Tark whistled. Definitely impressive, if it could launch without ripping itself to pieces. He thought back to the man who had interviewed him. The gruff, crude man with a twinkle in his eye. If he expected Tark to make this thing swerve through a debris field, he had another thing coming. “Although this junkheap is so reinforced for movement, it could probably just punch through anything short of a planet,” he muttered, stepping off of the ferry with a wave to the pilot. “Thanks, matho. Have a good one.”
Once inside, Tark quickly became aware that he was utterly lost. Where was he supposed to go on a spacecraft the size of an entire city? “Hey, AI!” He called out, shrugging. “Any chance I can get an assist here? My tiny human brain is too small to understand where to go.”

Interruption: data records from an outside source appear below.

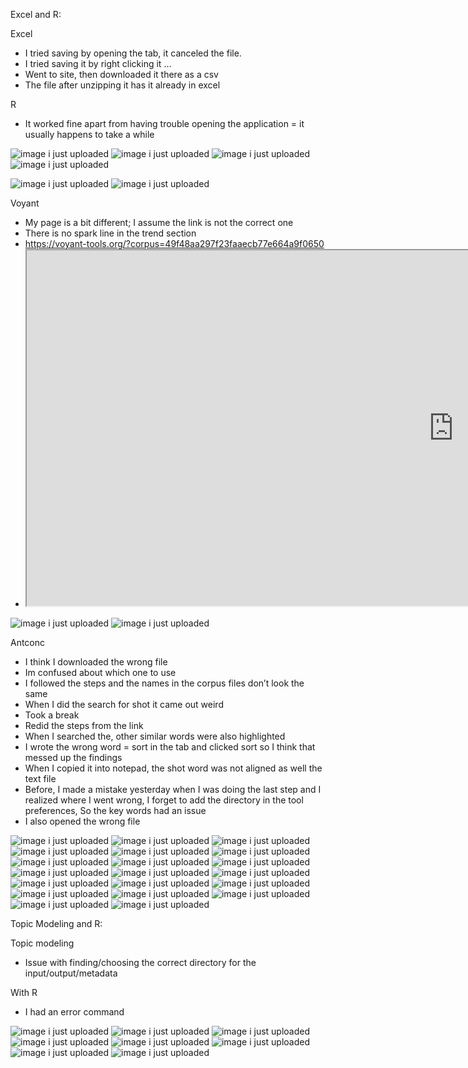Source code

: Excel and R:

Excel 
-	I tried saving by opening the tab, it canceled the file.
-	I tried saving it by right clicking it …
-	Went to site, then downloaded it there as a csv
-	The file after unzipping it has it already in excel 

R
-	It worked fine apart from having trouble opening the application = it usually happens to take a while 

![image i just uploaded](excel1.JPG)
![image i just uploaded](excel2.JPG)
![image i just uploaded](excel3.JPG)
![image i just uploaded](excel4.JPG)

![image i just uploaded](R1.JPG)
![image i just uploaded](R2.JPG)

Voyant 

-	My page is a bit different; I assume the link is not the correct one
-	There is no spark line in the trend section 
-	https://voyant-tools.org/?corpus=49f48aa297f23faaecb77e664a9f0650
-	<iframe style='width: 1366px; height: 569px;' src='https://voyant-tools.org/tool/Cirrus/?view=Cirrus&corpus=49f48aa297f23faaecb77e664a9f0650'></iframe>

![image i just uploaded](voyant1.JPG)
![image i just uploaded](voyant2.JPG)

Antconc

-	I think I downloaded the wrong file
-	Im confused about which one to use
-	I followed the steps and the names in the corpus files don’t look the same
-	When I did the search for shot it came out weird 
-	Took a break 
-	Redid the steps from the link 
-	When I searched the, other similar words were also highlighted 
-	I wrote the wrong word = sort in the tab and clicked sort so I think that messed up the findings
-	When I copied it into notepad, the shot word was not aligned as well the text file
-	Before, I made a mistake yesterday when I was doing the last step and I realized where I went wrong, I forget to add the directory in the tool preferences, So the key words had an issue
-	I also opened the wrong file 

![image i just uploaded](antconc1.JPG)
![image i just uploaded](antconc2.JPG)
![image i just uploaded](antconc3.JPG)
![image i just uploaded](antconc4.JPG)
![image i just uploaded](antconc5.JPG)
![image i just uploaded](antconc6.JPG)
![image i just uploaded](antconc7.JPG)
![image i just uploaded](antconc8.JPG)
![image i just uploaded](antconc9.JPG)
![image i just uploaded](antconc10.JPG)
![image i just uploaded](antconc11.JPG)
![image i just uploaded](antconc12.JPG)
![image i just uploaded](antconc13.JPG)
![image i just uploaded](antconc14.JPG)
![image i just uploaded](antconc15.JPG)
![image i just uploaded](antconc16.JPG)
![image i just uploaded](antconc17.JPG)
![image i just uploaded](antconc18.JPG)
![image i just uploaded](antconc19.JPG)
![image i just uploaded](antconc20.JPG)

Topic Modeling and R:

Topic modeling 
-	Issue with finding/choosing the correct directory for the input/output/metadata

With R
-	I had an error command


![image i just uploaded](topicmo1.JPG)
![image i just uploaded](topicmo2.JPG)
![image i just uploaded](topicmo3.JPG)
![image i just uploaded](topicmo4.JPG)
![image i just uploaded](topicmo5.JPG)
![image i just uploaded](topicmor1.JPG)
![image i just uploaded](topicmor2.JPG)
![image i just uploaded](topicmor3.JPG)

No sooner had he said that, a comms ping was made on the highest priority. Signed ‘
Nemesis, ATLAS-class ship intelligence of Apollyon’ with the note ‘
I wasn’t sure whether you were a real person’.
“
I can honestly say I am shocked to see someone with one of those implants. Log onto my VR-net and we can get this tour squared away.”
Tark raised an eyebrow.
Sorry my brain isn’t an open book for your, man. Robot. Whatever. He sighed, pulling out one of the KnowLibes he constantly kept with him. NetConnect 3, a staple for today’s day and age.
Holding the small chip between index and thumb, he ran it down the back of his head, almost like a comb for his hair. A shiver went down his spine as something
unlocked inside of him. That would be the MNL being rewritten. Sure enough, a moment later a HUD popped into view. “Logging in now,” he said, though he was sure the AI--Nemesis?--would be able to see that as well. “Are Always-On Neural Laces that common around here? Hardly a quarter of my colleagues use these things on VPO.”
"Speaking of colleagues," he said. "Would you be able to patch me through to the commanding officer? Tell 'em I'm on board now? Actually, wait," he mused. “I can just tell her myself, can’t I? Wanna patch me through?”
“Maganza here.” Crisp and clear, rich with her mellifluous tones, it hummed pleasingly in the seventh-sense noosphere of the laces. Perhaps sensibly, Michi had left the message traffic as voice-only, not pulling them deeper into the network for a full-sensation conference. Tark still had to
navigate the ship, after all. “You’re - ah, the navigator. Chief Specialist Dendallo, yes? Welcome aboard the
Apollyon. Hope the trip was a pleasant one.” There was a faint air of distraction, somehow, to the crackling thought-speed transmissions.
“I see you’re still down at the boat bays. Meet me on the bridge in ten; Nemesis will deal with your personal effects and have them squared away in jig time. I look forward to meeting you in person, Mr. Dendallo.”
Tark started. “Jesus Christmas,” he hissed, before shaking his head twice. He’d forgotten what it was like to have the world connected to his brain. “I, uh...yeah. Will do, Captain. Looking forward to meeting y’all as well.” He glanced down at his comms unit. Pretty new model, but he’d torn it apart once or twice. “All right, Nemesister. How do I get to the bridge?”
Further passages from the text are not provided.